**WHAT THIS TASK INVOLVES:** Set down the lines of the data exactly, starting at the first and stopping after the line containing "- Instructors: [Rajesh".

**DATA SUPPLIED:**
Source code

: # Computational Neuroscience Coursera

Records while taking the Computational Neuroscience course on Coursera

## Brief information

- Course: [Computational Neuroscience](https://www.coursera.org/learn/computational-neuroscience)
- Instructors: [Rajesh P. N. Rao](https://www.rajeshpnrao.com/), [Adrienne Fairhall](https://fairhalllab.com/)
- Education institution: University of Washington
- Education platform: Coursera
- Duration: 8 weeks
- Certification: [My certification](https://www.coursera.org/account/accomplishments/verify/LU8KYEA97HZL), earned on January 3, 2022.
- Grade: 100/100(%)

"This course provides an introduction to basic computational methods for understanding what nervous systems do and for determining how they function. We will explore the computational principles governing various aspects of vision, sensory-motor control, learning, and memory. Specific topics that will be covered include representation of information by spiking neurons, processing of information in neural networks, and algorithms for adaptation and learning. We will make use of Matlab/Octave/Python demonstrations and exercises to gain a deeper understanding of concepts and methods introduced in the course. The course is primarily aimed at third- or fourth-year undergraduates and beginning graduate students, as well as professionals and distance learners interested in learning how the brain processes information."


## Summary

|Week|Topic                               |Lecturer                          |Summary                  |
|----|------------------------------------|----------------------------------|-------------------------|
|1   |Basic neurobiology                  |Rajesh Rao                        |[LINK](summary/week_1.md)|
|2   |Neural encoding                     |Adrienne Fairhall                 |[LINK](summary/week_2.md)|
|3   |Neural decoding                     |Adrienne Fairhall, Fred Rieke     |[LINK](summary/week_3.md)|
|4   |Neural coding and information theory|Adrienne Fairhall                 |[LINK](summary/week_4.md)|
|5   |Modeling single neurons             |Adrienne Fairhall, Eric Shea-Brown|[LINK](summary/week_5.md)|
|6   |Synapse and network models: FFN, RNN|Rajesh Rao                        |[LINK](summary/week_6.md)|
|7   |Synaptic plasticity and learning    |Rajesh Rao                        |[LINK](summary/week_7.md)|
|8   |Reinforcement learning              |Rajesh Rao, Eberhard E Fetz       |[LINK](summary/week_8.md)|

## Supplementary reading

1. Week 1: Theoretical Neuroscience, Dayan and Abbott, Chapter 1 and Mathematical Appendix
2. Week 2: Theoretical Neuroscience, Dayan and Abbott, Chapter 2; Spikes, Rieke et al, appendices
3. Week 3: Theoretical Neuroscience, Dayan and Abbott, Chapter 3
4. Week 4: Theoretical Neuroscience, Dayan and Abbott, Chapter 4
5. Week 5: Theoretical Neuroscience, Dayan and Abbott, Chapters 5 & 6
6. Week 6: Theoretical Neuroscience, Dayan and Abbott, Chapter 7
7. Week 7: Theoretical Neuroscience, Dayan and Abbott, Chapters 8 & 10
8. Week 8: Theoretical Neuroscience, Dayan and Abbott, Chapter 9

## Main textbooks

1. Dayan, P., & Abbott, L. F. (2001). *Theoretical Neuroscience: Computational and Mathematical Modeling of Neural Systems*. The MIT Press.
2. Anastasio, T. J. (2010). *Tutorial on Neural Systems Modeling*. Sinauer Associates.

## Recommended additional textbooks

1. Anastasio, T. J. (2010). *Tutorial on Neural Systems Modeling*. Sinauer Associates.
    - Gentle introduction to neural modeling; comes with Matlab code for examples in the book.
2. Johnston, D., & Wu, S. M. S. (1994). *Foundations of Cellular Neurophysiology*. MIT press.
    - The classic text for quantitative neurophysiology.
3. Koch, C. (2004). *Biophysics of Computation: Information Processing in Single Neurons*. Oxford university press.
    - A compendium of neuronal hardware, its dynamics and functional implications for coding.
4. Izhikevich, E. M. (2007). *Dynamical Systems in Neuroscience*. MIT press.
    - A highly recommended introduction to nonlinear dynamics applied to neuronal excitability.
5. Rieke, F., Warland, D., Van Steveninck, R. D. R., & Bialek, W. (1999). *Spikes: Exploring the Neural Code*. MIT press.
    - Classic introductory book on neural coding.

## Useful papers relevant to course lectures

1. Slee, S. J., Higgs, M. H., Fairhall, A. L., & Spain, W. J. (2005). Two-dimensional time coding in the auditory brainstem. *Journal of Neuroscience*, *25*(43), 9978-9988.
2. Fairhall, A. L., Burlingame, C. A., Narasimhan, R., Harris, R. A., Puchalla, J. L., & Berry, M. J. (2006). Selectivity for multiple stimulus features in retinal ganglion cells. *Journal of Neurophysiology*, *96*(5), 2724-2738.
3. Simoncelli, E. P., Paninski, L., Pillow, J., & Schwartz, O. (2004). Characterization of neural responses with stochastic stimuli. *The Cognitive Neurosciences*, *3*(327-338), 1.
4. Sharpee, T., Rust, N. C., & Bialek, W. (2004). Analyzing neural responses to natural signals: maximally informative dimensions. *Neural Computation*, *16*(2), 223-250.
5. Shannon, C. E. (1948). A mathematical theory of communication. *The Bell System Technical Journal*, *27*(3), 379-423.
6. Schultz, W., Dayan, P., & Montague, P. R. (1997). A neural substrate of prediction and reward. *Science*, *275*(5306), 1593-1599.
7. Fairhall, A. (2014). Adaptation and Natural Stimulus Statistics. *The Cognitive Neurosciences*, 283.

**YOUR SOLUTION:**
Source code

: # Computational Neuroscience Coursera

Records while taking the Computational Neuroscience course on Coursera

## Brief information

- Course: [Computational Neuroscience](https://www.coursera.org/learn/computational-neuroscience)
- Instructors: [Rajesh P. N. Rao](https://www.rajeshpnrao.com/), [Adrienne Fairhall](https://fairhalllab.com/)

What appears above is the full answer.